**Stored data**
--------

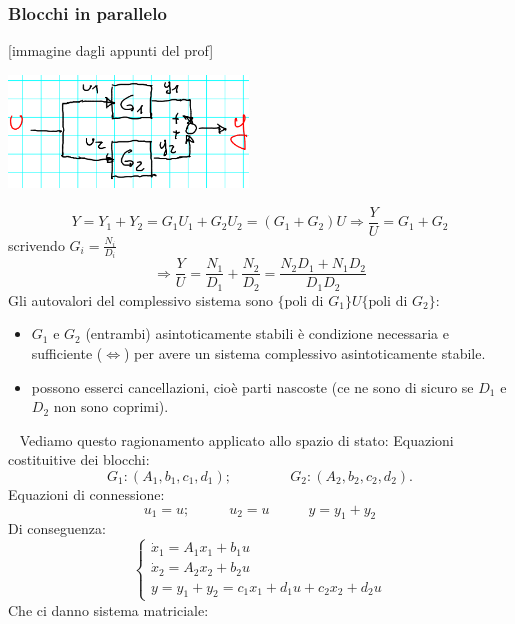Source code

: \subsubsection{Blocchi in parallelo}
[immagine dagli appunti del prof]
\begin{center}
    \includegraphics[height=3cm]{../lezione11/img4.PNG}
\end{center}
\[
    Y = Y_1 + Y_2 = G_1 U_1 + G_2 U_2 = (G_1 + G_2)U \Longrightarrow \frac{Y}{U} = G_1 +G_2
\]
scrivendo $G_i= \frac{N_i}{D_i}$
\[
    \Longrightarrow \frac{Y}{U} = \frac{N_1}{D_1} + \frac{N_2}{D_2} = \frac{N_2 D_1 + N_1 D_2}{D_1D_2}
\]
Gli autovalori del complessivo sistema sono $\{\text{poli di $G_1$}\} U \{\text{poli di $G_2$}\}$:
\begin{itemize}
    \item $G_1$ e $G_2$ (entrambi) asintoticamente stabili è condizione necessaria e sufficiente ($\Leftrightarrow$) per avere un sistema complessivo asintoticamente stabile.
    \item possono esserci cancellazioni, cioè parti nascoste (ce ne sono di sicuro se $D_1$ e $D_2$ non sono coprimi).
\end{itemize}
\ \newline
Vediamo questo ragionamento applicato allo spazio di stato:\newline
Equazioni costituitive dei blocchi:
\[
    G_1 : (A_1, b_1, c_1,d_1); \;\;\;\;\;\;\;\;\;\;\;\;\;\;\; G_2 : (A_2, b_2,c_2,d_2).
\]
Equazioni di connessione:
\[
    u_1 = u; \;\;\;\;\;\;\;\;\;\; u_2 = u \;\;\;\;\;\;\;\;\;\; y=y_1 + y_2
\]
Di conseguenza:
\[
    \begin{cases}
        \dot{x}_1 = A_1 x_1 + b_1 u\\
        \dot{x}_2 = A_2 x_2 + b_2 u\\
        y = y_1 + y_2 = c_1 x_1 + d_1 u + c_2 x_2 + d_2 u
    \end{cases}
\]
Che ci danno sistema matriciale:
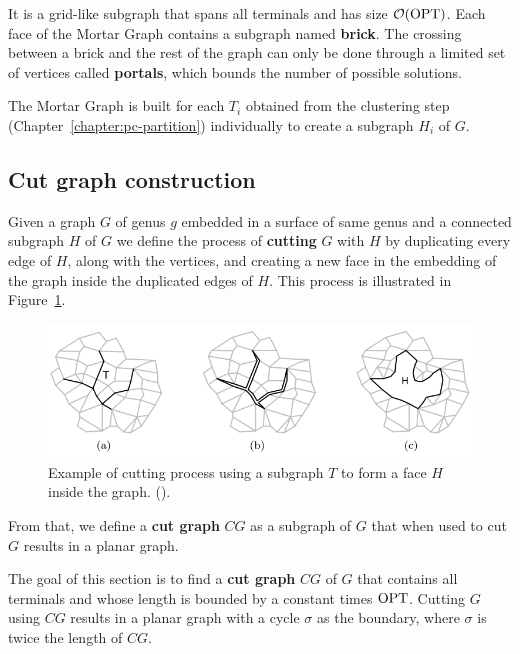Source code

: It is a grid-like subgraph that spans all terminals and has size \(\mathcal{O}(\operatorname{\textrm{OPT}})\). Each face of the Mortar Graph contains a subgraph named \textbf{brick}. The crossing between a brick and the rest of the graph can only be done through a limited set of vertices called \textbf{portals}, which bounds the number of possible solutions.

The Mortar Graph is built for each \(T_i\) obtained from the clustering step (Chapter~\ref{chapter:pc-partition}) individually to create a subgraph \(H_i\) of \(G\).

\subsection{Cut graph construction}

Given a graph \(G\) of genus \(g\) embedded in a surface of same genus and a connected subgraph \(H\) of \(G\) we define the process of \textbf{cutting} \(G\) with \(H\) by duplicating every edge of \(H\), along with the vertices, and creating a new face in the embedding of the graph inside the duplicated edges of \(H\). This process is illustrated in Figure~\ref{fig:cut_graph_example}.

\begin{figure}[h]
    \centering
    \includegraphics[scale=0.7]{imgs/cut_graph_example.png}
    \caption {Example of cutting process using a subgraph \(T\) to form a face \(H\) inside the graph. (\cite{Borradaile2012}).}
    \label{fig:cut_graph_example}
\end{figure}


From that, we define a \textbf{cut graph} \(CG\) as a subgraph of \(G\) that when used to cut \(G\) results in a planar graph.

The goal of this section is to find a \textbf{cut graph} \(CG\) of \(G\) that contains all terminals and whose length is bounded by a constant times \(\operatorname{\textrm{OPT}}\). Cutting \(G\) using \(CG\) results in a planar graph with a cycle \(\sigma\) as the boundary, where \(\sigma\) is twice the length of \(CG\).

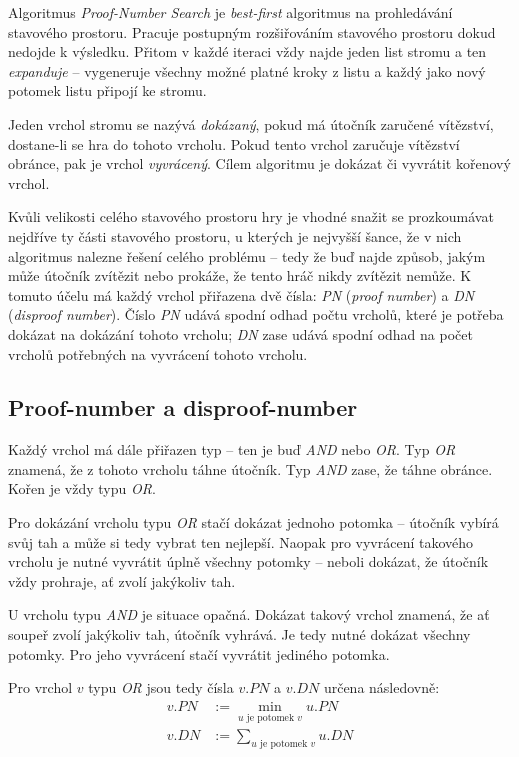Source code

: \documentclass{article}
\begin{document}
Algoritmus \emph{Proof-Number Search} je \emph{best-first} algoritmus na
prohledávání stavového prostoru. Pracuje postupným rozšiřováním stavového 
prostoru dokud nedojde k výsledku. Přitom v každé iteraci vždy najde jeden list 
stromu a ten \emph{expanduje} -- vygeneruje všechny možné platné kroky z listu 
a každý jako nový potomek listu připojí ke stromu.

Jeden vrchol stromu se nazývá \emph{dokázaný}, pokud má útočník zaručené 
vítězství, dostane-li se hra do tohoto vrcholu. Pokud tento vrchol zaručuje 
vítězství obránce, pak je vrchol \emph{vyvrácený}. Cílem algoritmu je dokázat či
vyvrátit kořenový vrchol.

Kvůli velikosti celého stavového prostoru hry je vhodné snažit se prozkoumávat
nejdříve ty části stavového prostoru, u kterých je nejvyšší šance, že v nich 
algoritmus nalezne řešení celého problému -- tedy že buď najde způsob, jakým může
útočník zvítězit nebo prokáže, že tento hráč nikdy zvítězit nemůže. K tomuto
účelu má každý vrchol přiřazena dvě čísla: \emph{PN} (\emph{proof number}) a 
\emph{DN} (\emph{disproof number}). Číslo \emph{PN} udává spodní odhad počtu
vrcholů, které je potřeba dokázat na dokázání tohoto vrcholu; \emph{DN} zase
udává spodní odhad na počet vrcholů potřebných na vyvrácení tohoto vrcholu.

\subsection{Proof-number a disproof-number}
Každý vrchol má dále přiřazen typ -- ten je buď \emph{AND} nebo \emph{OR}. Typ
\emph{OR} znamená, že z tohoto vrcholu táhne útočník. Typ \emph{AND} zase, že 
táhne obránce. Kořen je vždy typu \emph{OR}.

Pro dokázání vrcholu typu \emph{OR} stačí dokázat jednoho potomka -- útočník
vybírá svůj tah a může si tedy vybrat ten nejlepší. Naopak pro vyvrácení takového 
vrcholu je nutné vyvrátit úplně všechny potomky -- neboli dokázat, že útočník 
vždy prohraje, ať zvolí jakýkoliv tah.

U vrcholu typu \emph{AND} je situace opačná. Dokázat takový vrchol znamená, že
ať soupeř zvolí jakýkoliv tah, útočník vyhrává. Je tedy nutné dokázat všechny 
potomky. Pro jeho vyvrácení stačí vyvrátit jediného potomka.

Pro vrchol $v$ typu \emph{OR} jsou tedy čísla $v.PN$ a $v.DN$ určena následovně:
\begin{align*}
  v.PN &:= \min_{u \text{ je potomek $v$}} u.PN \\
  v.DN &:= \sum_{u \text{ je potomek $v$}} u.DN
\end{align*}
\end{document}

--------

Set down, unchanged, only those lines above that fall between the line with "of possible solutions." and the line with "of cutting process", the two end lines included.

**Completed task**
: It is a grid-like subgraph that spans all terminals and has size \(\mathcal{O}(\operatorname{\textrm{OPT}})\). Each face of the Mortar Graph contains a subgraph named \textbf{brick}. The crossing between a brick and the rest of the graph can only be done through a limited set of vertices called \textbf{portals}, which bounds the number of possible solutions.

The Mortar Graph is built for each \(T_i\) obtained from the clustering step (Chapter~\ref{chapter:pc-partition}) individually to create a subgraph \(H_i\) of \(G\).

\subsection{Cut graph construction}

Given a graph \(G\) of genus \(g\) embedded in a surface of same genus and a connected subgraph \(H\) of \(G\) we define the process of \textbf{cutting} \(G\) with \(H\) by duplicating every edge of \(H\), along with the vertices, and creating a new face in the embedding of the graph inside the duplicated edges of \(H\). This process is illustrated in Figure~\ref{fig:cut_graph_example}.

\begin{figure}[h]
    \centering
    \includegraphics[scale=0.7]{imgs/cut_graph_example.png}
    \caption {Example of cutting process using a subgraph \(T\) to form a face \(H\) inside the graph. (\cite{Borradaile2012}).}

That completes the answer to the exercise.